Five Poems

Borrowed Woman

In the beginning love was near androgyny
threatening to unfurl myself,
nerve unkempt, flyleaf hands.


I could have rented Rome, could travel
every southern climate and still
there would be Italies to see.


If I pretend you have not changed,
indiscernible as green
from the once bronze, what then.


If I say the season for missing is over,
the wisteria done winding, what I mean is
there will be no thou of me.


Thalassophobia

It is almost summer in the asylum
By the sea, the room full of dunes
Will be inhabited, twinflowers
Thriving in snow will die here.
Still I came. Once I lived with
the undertaker of an afternoon.
Refusing him, I fed a hell-
Colored stray. She was so particular,
Tongue to my palm, a promise.
Let me be ruined better, let me
Be dreamt by a stranger removing
My hand.

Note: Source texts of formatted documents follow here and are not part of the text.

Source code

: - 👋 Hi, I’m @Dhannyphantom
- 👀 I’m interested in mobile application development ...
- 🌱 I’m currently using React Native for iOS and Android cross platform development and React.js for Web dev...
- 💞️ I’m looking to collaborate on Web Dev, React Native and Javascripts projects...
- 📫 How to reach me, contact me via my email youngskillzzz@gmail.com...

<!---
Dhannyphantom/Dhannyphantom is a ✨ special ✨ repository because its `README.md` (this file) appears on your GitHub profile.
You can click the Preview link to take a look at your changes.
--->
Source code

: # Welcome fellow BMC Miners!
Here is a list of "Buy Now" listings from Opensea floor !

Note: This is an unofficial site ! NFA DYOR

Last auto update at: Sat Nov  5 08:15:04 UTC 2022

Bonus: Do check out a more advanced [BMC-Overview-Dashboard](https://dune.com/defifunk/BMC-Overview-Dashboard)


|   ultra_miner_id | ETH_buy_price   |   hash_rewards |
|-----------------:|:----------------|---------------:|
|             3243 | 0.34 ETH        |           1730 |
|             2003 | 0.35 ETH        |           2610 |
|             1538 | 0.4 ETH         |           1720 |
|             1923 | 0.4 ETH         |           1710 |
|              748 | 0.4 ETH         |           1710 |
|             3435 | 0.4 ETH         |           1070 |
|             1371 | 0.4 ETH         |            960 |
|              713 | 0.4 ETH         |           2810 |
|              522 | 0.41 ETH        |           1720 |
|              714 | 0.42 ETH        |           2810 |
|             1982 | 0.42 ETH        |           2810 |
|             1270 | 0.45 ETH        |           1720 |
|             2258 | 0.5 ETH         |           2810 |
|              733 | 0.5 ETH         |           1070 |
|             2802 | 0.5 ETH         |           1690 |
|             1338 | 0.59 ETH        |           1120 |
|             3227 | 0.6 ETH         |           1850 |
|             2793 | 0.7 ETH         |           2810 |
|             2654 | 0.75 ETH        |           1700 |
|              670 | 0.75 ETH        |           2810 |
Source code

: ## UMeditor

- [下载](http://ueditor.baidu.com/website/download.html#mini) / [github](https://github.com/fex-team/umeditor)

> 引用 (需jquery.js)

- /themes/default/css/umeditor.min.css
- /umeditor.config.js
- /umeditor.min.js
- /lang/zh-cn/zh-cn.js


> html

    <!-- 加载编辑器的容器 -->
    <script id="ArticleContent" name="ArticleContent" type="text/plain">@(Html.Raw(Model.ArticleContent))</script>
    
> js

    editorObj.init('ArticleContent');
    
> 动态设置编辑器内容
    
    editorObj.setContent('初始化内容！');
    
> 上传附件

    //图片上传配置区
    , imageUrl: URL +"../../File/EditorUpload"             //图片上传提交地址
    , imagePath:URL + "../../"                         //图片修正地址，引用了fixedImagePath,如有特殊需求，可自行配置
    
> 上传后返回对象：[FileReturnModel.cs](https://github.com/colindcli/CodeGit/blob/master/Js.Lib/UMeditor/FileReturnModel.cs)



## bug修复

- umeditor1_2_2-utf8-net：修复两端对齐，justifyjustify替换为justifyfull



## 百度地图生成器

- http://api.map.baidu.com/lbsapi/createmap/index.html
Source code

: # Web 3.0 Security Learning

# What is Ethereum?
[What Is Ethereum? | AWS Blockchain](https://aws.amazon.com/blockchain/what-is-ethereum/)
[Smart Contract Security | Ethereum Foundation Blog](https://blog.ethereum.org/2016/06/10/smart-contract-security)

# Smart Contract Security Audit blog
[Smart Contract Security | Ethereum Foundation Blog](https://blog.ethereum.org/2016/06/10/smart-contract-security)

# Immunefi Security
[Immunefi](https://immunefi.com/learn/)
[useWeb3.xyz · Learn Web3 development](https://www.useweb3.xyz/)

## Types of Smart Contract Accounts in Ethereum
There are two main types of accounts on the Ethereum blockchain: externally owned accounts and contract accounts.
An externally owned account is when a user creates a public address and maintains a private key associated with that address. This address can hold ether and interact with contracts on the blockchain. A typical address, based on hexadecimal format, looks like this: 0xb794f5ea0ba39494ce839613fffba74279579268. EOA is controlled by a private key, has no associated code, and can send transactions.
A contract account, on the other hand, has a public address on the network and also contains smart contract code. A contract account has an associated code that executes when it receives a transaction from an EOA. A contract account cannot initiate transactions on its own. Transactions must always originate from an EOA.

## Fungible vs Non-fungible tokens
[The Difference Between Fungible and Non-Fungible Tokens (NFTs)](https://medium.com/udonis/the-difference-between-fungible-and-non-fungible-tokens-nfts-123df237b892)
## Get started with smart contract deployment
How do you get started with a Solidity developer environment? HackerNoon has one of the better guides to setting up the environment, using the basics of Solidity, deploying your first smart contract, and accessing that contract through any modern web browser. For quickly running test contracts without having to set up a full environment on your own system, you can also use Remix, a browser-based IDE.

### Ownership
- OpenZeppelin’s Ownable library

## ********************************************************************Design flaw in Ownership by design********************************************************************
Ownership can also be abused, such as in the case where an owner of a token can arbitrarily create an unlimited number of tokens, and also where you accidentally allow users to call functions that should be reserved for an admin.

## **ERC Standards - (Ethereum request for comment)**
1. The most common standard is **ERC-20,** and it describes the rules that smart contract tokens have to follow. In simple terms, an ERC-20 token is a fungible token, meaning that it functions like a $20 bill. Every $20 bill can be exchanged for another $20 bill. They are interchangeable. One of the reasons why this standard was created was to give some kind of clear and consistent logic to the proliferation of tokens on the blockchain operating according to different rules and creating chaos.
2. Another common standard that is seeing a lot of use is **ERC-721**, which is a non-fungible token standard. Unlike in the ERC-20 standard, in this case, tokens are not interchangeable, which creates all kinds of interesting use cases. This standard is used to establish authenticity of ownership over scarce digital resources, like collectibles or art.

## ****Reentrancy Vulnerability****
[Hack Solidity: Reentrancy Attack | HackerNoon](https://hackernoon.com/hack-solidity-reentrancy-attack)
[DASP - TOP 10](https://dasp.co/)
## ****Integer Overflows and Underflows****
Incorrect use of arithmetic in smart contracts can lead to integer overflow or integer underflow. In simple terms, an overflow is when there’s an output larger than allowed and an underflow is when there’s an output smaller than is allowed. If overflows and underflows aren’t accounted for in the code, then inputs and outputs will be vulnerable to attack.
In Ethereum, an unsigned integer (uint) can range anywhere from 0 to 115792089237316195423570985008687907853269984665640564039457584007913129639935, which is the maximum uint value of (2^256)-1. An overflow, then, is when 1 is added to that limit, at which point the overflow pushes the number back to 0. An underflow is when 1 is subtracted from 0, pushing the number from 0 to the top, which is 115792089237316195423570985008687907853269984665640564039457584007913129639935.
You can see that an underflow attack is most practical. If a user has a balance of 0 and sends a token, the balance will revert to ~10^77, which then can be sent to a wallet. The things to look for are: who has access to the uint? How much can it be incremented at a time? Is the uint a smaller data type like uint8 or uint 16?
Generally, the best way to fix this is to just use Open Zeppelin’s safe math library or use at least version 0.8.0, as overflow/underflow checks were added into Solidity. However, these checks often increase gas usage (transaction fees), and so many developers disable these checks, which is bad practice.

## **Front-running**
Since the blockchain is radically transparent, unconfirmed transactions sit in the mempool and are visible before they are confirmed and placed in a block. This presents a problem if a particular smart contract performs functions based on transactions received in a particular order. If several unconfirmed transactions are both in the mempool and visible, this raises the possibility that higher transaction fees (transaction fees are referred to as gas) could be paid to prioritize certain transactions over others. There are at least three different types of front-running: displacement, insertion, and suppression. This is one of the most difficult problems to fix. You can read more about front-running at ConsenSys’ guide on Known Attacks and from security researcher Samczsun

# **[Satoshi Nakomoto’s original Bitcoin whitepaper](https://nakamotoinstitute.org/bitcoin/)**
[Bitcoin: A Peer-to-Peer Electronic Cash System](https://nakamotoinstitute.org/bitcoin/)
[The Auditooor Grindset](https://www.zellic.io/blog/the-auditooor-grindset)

I was the wave, was never.
Now I hang my desire, undressed
On the damp terrace, where everyone
Who watches watches privately.


Fever in a Lazaretto

When you pull the white strand


From the lobe of dream


Where nobody parts your hair


You parch awake reaching for salt


The glass too dark for thirst.


A moonflower shutting open


You are almost orphan.


In the room where they say


Only the young roam


You stamp your hooves to loose a god


A kettle whistles for nobody home.


Bat wings pinned to light


Almost fly again in your eye


And the wishes you never


And the others you will


Burn and forget they are burning.


The Headless Woman
Opens Her Sleeve

Where is my California now,
the manic poppies,
the cape made island by fog?


I know the blue eventual,
a Switzerland
cold with alp and globe thistle.


Would lose my head again
to keep my spine intact,
would seal the throat a while


to feel a little vigor of my tongue.
Speechless, I’d seize the scalpel
and circumscribe a moon.


Kept in the mountain’s thin heaven
by fear of wandering down
toward origin and tide,


in a mantle of snow,
no northern life before,
I last a candle-while.


The Intimacy of Volcanoes

They told me to stay away from the sill
But I raised the pane and slipped one sparrow
Black and shivering into my mouth. I kept it there all evening,
Wetting its wings on my tongue, letting it peck at the vault
Of my throat. I could taste the color of lava,
Contagious and bitter. An hour when light goes
And the room grows a wall and even wood
Becomes restless. It wept in the middle of my mouth.
It sharpened my breath into little teeth
For knowing. It was loveless. And I would not have
Trusted anyone. After, I was thirsty all the time.